4. Transforming the corporation: The design of Procter & Gamble

A.G. Lafley's transformation of Procter & Gamble from an incumbent in crisis to an innovative and efficient organization in just a few years has been widely covered in the business literature. As a student some years back I made an internship in P&G's Connect & Develop (connect with innovators outside the company and develop their ideas for P&G products), and have since been reading up on everything I can find about the transition and why other companies have not been able to make the same transition. Roger adds interesting perspectives, from his work with the company and its first vice president of innovation strategy and design, Claudia Kotchka, to develop "a comprehensive program that would provide practical experience in design thinking to P&G leaders". One of the top-down efforts being to drive brand-building from heuristic (in the minds of scarce and costly senior executives) toward algorithm, providing less senior employees the tools needed to do much of the work previously done by high-cost elites who then could then focus on the next mystery in order to create the next brand experience. The chapter also covers the Connect & Develop initiative and how it bulked up P&G's supply of ideas in the mystery-heuristic transition where it was thin, enabling it to feed more opportunities into its well-developed heuristics and algorithms of development, branding, positioning, pricing and distribution.

Another highly interesting topic covered in the chapter is the change of processes within P&G, including the strategy review, at P&G. Lafley recognized that the existing processes was a recipe for producing reliability, not validity, "so risky creative leaps were out of the question". A transition from annual reviews with category managers pitching, "with all the inductive and deductive proof needed to gain the approval of the CEO and senior management" to "forcing category managers to toss around ideas with senior management… to become comfortable with the logical leaps of mind needed to generate new ideas".

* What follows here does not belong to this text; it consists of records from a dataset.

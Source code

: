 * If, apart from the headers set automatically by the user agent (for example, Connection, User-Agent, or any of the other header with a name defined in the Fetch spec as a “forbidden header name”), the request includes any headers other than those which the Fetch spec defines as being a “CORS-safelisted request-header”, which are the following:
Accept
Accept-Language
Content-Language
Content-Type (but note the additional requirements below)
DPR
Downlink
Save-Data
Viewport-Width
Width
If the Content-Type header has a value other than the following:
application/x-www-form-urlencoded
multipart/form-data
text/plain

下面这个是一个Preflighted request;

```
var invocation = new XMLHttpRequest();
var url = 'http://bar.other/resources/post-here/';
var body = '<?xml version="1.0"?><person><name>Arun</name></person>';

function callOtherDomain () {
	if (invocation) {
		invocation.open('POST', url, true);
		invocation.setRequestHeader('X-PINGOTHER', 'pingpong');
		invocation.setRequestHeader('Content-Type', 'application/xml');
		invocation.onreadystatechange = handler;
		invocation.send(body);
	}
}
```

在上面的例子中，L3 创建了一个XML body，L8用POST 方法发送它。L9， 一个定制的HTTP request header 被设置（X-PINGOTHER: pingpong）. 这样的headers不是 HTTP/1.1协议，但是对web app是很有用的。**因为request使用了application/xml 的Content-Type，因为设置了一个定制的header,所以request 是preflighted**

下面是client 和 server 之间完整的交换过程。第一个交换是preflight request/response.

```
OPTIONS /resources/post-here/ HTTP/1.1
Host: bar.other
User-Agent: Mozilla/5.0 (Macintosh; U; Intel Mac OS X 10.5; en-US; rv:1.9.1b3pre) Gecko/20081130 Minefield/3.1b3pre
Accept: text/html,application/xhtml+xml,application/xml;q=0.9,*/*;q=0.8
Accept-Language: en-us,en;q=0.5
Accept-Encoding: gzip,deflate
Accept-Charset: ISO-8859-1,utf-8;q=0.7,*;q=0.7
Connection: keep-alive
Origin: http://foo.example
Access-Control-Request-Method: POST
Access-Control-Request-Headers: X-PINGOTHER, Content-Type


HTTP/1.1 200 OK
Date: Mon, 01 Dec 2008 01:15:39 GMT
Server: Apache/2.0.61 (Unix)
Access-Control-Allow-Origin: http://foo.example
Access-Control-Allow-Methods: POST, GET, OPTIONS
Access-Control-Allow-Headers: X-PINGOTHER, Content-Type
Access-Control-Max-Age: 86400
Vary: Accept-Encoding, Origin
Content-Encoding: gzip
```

5. The balancing act: How design-thinking organizations embrace reliability and validity

The chapter focuses on the need to balance reliability and validity, and the challenges to do so (foremost all structures, processes and cultural norms tilted towards reliability). "Financial planning and reward systems are dramatically tilted toward running an existing heuristic or algorithm and must be modified in significant ways to create a balance between reliability and validity". Roger presents a rough rule of thumb "when the challenge is to seize an emerging opportunity, the solution is to perform like a design team: work iteratively, build a prototype, elicit feedback, refine it, rinse, repeat… On the other hand, running a supply chain, building a forecasting model, and compiling the financials are functions best left to people who work in fixed roles with permanent tasks". The chapter feels somewhat repetitive, in the uphill battle for validity, and more obstacles of change are presented:
  • Preponderance of Training in Analytical Thinking
  • Reliability orientation of key stakeholders
  • Ease of defending reliability vs. validity
In this chapter, Roger also discusses how design-thinking companies have to develop new reward systems and norms, with an example of how to think about constraints. "In reliability-driven, analytical-thinking companies, the norm is to see constraints as the enemy", whereas when validity is the goal "constraints are opportunities" and "they frame the mystery that needs to be solved".

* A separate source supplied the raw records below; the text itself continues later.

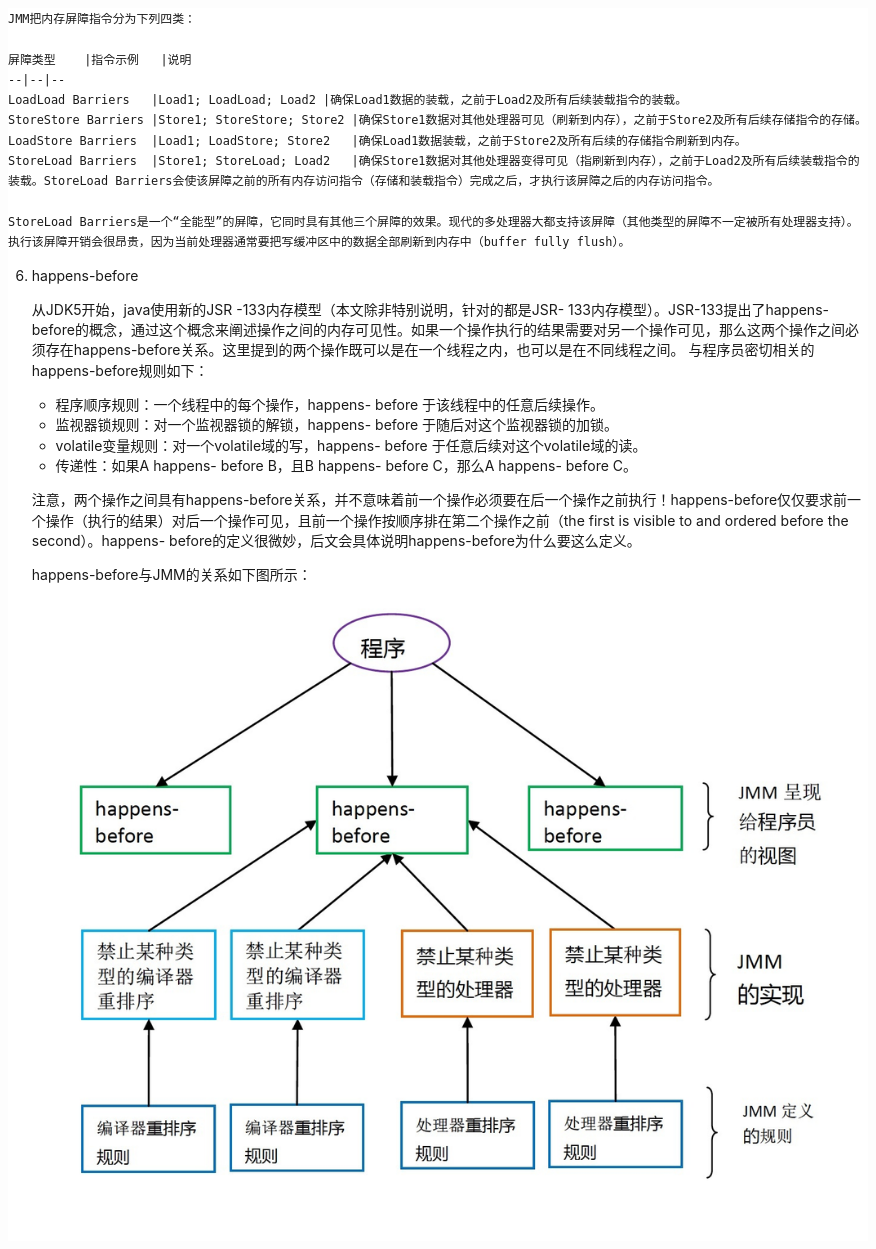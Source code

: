     JMM把内存屏障指令分为下列四类：

    屏障类型	|指令示例	|说明
    --|--|--
    LoadLoad Barriers	|Load1; LoadLoad; Load2	|确保Load1数据的装载，之前于Load2及所有后续装载指令的装载。
    StoreStore Barriers	|Store1; StoreStore; Store2	|确保Store1数据对其他处理器可见（刷新到内存），之前于Store2及所有后续存储指令的存储。
    LoadStore Barriers	|Load1; LoadStore; Store2	|确保Load1数据装载，之前于Store2及所有后续的存储指令刷新到内存。
    StoreLoad Barriers	|Store1; StoreLoad; Load2	|确保Store1数据对其他处理器变得可见（指刷新到内存），之前于Load2及所有后续装载指令的装载。StoreLoad Barriers会使该屏障之前的所有内存访问指令（存储和装载指令）完成之后，才执行该屏障之后的内存访问指令。

    StoreLoad Barriers是一个“全能型”的屏障，它同时具有其他三个屏障的效果。现代的多处理器大都支持该屏障（其他类型的屏障不一定被所有处理器支持）。执行该屏障开销会很昂贵，因为当前处理器通常要把写缓冲区中的数据全部刷新到内存中（buffer fully flush）。

6. happens-before

    从JDK5开始，java使用新的JSR -133内存模型（本文除非特别说明，针对的都是JSR- 133内存模型）。JSR-133提出了happens-before的概念，通过这个概念来阐述操作之间的内存可见性。如果一个操作执行的结果需要对另一个操作可见，那么这两个操作之间必须存在happens-before关系。这里提到的两个操作既可以是在一个线程之内，也可以是在不同线程之间。 与程序员密切相关的happens-before规则如下：

    * 程序顺序规则：一个线程中的每个操作，happens- before 于该线程中的任意后续操作。
    * 监视器锁规则：对一个监视器锁的解锁，happens- before 于随后对这个监视器锁的加锁。
    * volatile变量规则：对一个volatile域的写，happens- before 于任意后续对这个volatile域的读。
    * 传递性：如果A happens- before B，且B happens- before C，那么A happens- before C。
    
    注意，两个操作之间具有happens-before关系，并不意味着前一个操作必须要在后一个操作之前执行！happens-before仅仅要求前一个操作（执行的结果）对后一个操作可见，且前一个操作按顺序排在第二个操作之前（the first is visible to and ordered before the second）。happens- before的定义很微妙，后文会具体说明happens-before为什么要这么定义。

    happens-before与JMM的关系如下图所示：

    ![](java/java-concurrent-mem-happens-before.jpg)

6. World-class explorers: Leading the design-thinking organization

In chapter six several interesting cases, and approaches of different CEOs, are presented, one being the widely covered case of Guy Laliberté, and his Cirque du Soleil. Again Roger adds to the existing body of knowledge with the twist of reliability vs. validity in creating a new market, and the knowledge funnel taking a one-off street festival into an unstoppable international $600 million-a-year business with four thousand employees. Laliberté has reinvented Cirque's creative and business models time and time again, "usually over protests that he was fixing what was not broken and that he could destroy the company". Other CEOs and cases covered in the chapter are James Hackett of Steelcase, Bob Ulrich of Target, and Steve Jobs of Apple.

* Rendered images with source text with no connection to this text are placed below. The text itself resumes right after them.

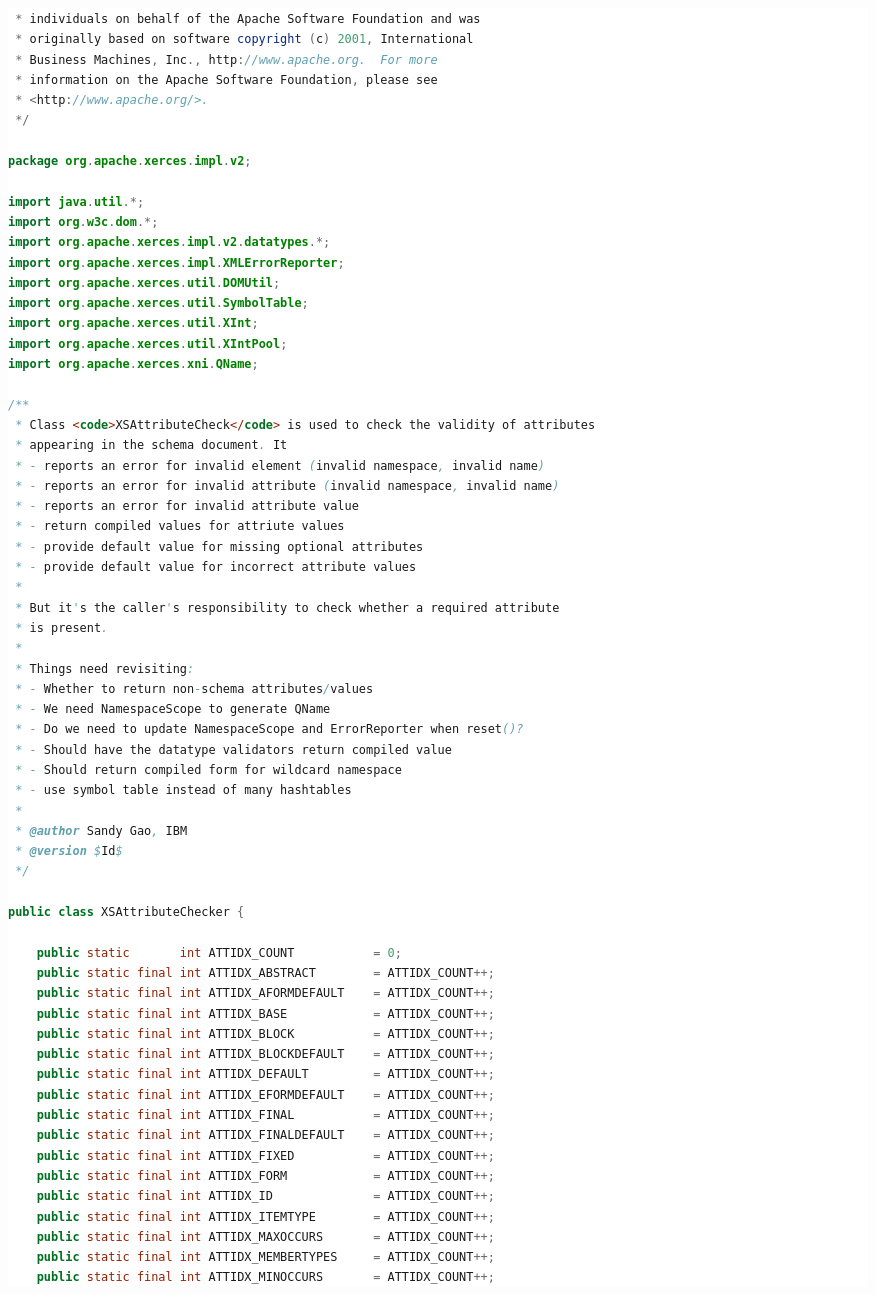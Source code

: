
 ```java
 * individuals on behalf of the Apache Software Foundation and was
 * originally based on software copyright (c) 2001, International
 * Business Machines, Inc., http://www.apache.org.  For more
 * information on the Apache Software Foundation, please see
 * <http://www.apache.org/>.
 */

package org.apache.xerces.impl.v2;

import java.util.*;
import org.w3c.dom.*;
import org.apache.xerces.impl.v2.datatypes.*;
import org.apache.xerces.impl.XMLErrorReporter;
import org.apache.xerces.util.DOMUtil;
import org.apache.xerces.util.SymbolTable;
import org.apache.xerces.util.XInt;
import org.apache.xerces.util.XIntPool;
import org.apache.xerces.xni.QName;

/**
 * Class <code>XSAttributeCheck</code> is used to check the validity of attributes
 * appearing in the schema document. It
 * - reports an error for invalid element (invalid namespace, invalid name)
 * - reports an error for invalid attribute (invalid namespace, invalid name)
 * - reports an error for invalid attribute value
 * - return compiled values for attriute values
 * - provide default value for missing optional attributes
 * - provide default value for incorrect attribute values
 *
 * But it's the caller's responsibility to check whether a required attribute
 * is present.
 *
 * Things need revisiting:
 * - Whether to return non-schema attributes/values
 * - We need NamespaceScope to generate QName
 * - Do we need to update NamespaceScope and ErrorReporter when reset()?
 * - Should have the datatype validators return compiled value
 * - Should return compiled form for wildcard namespace
 * - use symbol table instead of many hashtables
 *
 * @author Sandy Gao, IBM
 * @version $Id$
 */

public class XSAttributeChecker {

    public static       int ATTIDX_COUNT           = 0;
    public static final int ATTIDX_ABSTRACT        = ATTIDX_COUNT++;
    public static final int ATTIDX_AFORMDEFAULT    = ATTIDX_COUNT++;
    public static final int ATTIDX_BASE            = ATTIDX_COUNT++;
    public static final int ATTIDX_BLOCK           = ATTIDX_COUNT++;
    public static final int ATTIDX_BLOCKDEFAULT    = ATTIDX_COUNT++;
    public static final int ATTIDX_DEFAULT         = ATTIDX_COUNT++;
    public static final int ATTIDX_EFORMDEFAULT    = ATTIDX_COUNT++;
    public static final int ATTIDX_FINAL           = ATTIDX_COUNT++;
    public static final int ATTIDX_FINALDEFAULT    = ATTIDX_COUNT++;
    public static final int ATTIDX_FIXED           = ATTIDX_COUNT++;
    public static final int ATTIDX_FORM            = ATTIDX_COUNT++;
    public static final int ATTIDX_ID              = ATTIDX_COUNT++;
    public static final int ATTIDX_ITEMTYPE        = ATTIDX_COUNT++;
    public static final int ATTIDX_MAXOCCURS       = ATTIDX_COUNT++;
    public static final int ATTIDX_MEMBERTYPES     = ATTIDX_COUNT++;
    public static final int ATTIDX_MINOCCURS       = ATTIDX_COUNT++;
```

The role of the CEO and different approaches to build design-friendly organizational processes and norms into companies are discussed referring to the different cases presented.

Again, Roger returns to the reliability vs validity battle, now from a CEO perspective with terms such as "resisting reliability", "those systems-whether they are for budgeting, capital appropriation, product development…", and "counter the internal and external pressures toward reliability".

7. Getting personal: Developing yourself as a design thinker

In the final chapter the focus is on how a non-CEO can function as a design thinker and develop skills to individually produce more valid outcomes even in reliability-oriented companies. Roger refers back to his previous book The Opposable Mind, and the concept of a personal knowledge system as a way of thinking about how we acquire knowledge and expertise. The knowledge system has three components:
  • Stance: "Who am I in the world and what am I trying to accomplish?"
  • Tools: "With what tools and models do I organize my thinking and understand the world?"
  • Experiences: "With what experiences can I build my repertoire of sensitivities and skills.
Roger then presents the design thinker's stance, key tools (observation, imagination, and configuration), and how to obtain experiences by trying new things and test their boundaries.

Roger also presents five things that the design thinker needs to do to be more effective with colleagues at the extremes of the reliability and validity spectrum:
  • Reframe extreme views as a creative challenge
  • Empathize with your colleagues on the extremes
  • Learn to speak the languages of both reliability and validity
  • Put unfamiliar concepts in familiar terms
  • When it comes to proof, use size to your advantage

This is a great book and I recommend business developers and business model innovators to buy it, as it is a quick read with several important concepts and interesting cases to learn from. I believe design thinking has the potential to help managers break out from the Matrix they live in and again realize the real world behind the existing algorithms.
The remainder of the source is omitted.